[Collected data]
════════════════

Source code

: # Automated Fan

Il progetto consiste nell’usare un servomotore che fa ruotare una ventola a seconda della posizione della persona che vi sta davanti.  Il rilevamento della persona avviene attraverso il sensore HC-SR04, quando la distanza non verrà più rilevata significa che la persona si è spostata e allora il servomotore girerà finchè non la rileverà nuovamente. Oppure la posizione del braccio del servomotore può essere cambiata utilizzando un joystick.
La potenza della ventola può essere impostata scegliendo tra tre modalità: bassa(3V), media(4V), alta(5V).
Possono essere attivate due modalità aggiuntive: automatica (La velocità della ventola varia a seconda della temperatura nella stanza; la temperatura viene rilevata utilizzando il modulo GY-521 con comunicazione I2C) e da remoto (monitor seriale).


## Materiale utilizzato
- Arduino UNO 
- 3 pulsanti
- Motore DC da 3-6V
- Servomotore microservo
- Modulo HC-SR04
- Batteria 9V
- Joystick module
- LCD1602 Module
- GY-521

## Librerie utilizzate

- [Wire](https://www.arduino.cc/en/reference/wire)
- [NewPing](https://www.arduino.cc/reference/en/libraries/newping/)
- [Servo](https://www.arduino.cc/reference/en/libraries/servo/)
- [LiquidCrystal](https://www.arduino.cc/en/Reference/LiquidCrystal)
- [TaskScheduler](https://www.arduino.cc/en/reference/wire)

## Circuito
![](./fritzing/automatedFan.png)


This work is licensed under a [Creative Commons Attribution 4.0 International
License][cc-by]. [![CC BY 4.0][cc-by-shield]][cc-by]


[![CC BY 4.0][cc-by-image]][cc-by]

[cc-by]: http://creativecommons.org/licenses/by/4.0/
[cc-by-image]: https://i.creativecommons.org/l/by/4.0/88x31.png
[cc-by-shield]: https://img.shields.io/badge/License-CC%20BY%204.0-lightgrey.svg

════════════════

• _What you will do_:
Filter by the word "creativecommons": copy every line of the data that holds it.

• _Response area_:
[cc-by]: http://creativecommons.org/licenses/by/4.0/
[cc-by-image]: https://i.creativecommons.org/l/by/4.0/88x31.png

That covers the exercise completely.